Each line of the material holding the word "assets" must be identified and copied.

Top of DATA SHOWN

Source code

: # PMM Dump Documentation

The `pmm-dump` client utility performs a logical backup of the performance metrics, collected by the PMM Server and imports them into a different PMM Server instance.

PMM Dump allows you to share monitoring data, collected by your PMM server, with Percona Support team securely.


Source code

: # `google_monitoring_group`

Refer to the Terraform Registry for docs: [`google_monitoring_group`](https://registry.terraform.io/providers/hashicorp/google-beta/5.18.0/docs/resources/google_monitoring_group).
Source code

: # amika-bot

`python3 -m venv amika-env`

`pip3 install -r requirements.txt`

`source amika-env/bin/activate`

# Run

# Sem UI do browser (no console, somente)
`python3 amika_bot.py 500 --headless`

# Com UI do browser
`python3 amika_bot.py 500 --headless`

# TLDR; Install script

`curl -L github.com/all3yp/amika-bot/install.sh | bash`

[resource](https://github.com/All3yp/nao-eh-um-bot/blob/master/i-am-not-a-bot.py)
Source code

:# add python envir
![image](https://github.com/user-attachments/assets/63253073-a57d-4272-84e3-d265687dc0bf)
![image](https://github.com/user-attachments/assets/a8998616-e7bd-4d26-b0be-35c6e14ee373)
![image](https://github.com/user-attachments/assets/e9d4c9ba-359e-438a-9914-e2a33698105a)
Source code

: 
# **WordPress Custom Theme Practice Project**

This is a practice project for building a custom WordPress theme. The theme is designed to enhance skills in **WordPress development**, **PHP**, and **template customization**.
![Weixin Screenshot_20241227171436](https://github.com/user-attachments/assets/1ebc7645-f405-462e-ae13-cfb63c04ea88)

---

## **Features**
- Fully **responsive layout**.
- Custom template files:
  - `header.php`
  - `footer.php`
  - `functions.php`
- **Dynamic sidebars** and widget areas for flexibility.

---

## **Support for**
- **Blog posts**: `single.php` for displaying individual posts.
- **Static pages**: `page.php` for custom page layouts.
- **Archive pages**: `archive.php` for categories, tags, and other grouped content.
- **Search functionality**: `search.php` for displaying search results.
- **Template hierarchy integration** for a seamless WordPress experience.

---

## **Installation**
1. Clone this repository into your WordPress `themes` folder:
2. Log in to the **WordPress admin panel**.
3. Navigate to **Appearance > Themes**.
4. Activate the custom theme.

Bottom of DATA SHOWN

## ANSWER BOX
![image](https://github.com/user-attachments/assets/63253073-a57d-4272-84e3-d265687dc0bf)
![image](https://github.com/user-attachments/assets/a8998616-e7bd-4d26-b0be-35c6e14ee373)
![image](https://github.com/user-attachments/assets/e9d4c9ba-359e-438a-9914-e2a33698105a)
![Weixin Screenshot_20241227171436](https://github.com/user-attachments/assets/1ebc7645-f405-462e-ae13-cfb63c04ea88)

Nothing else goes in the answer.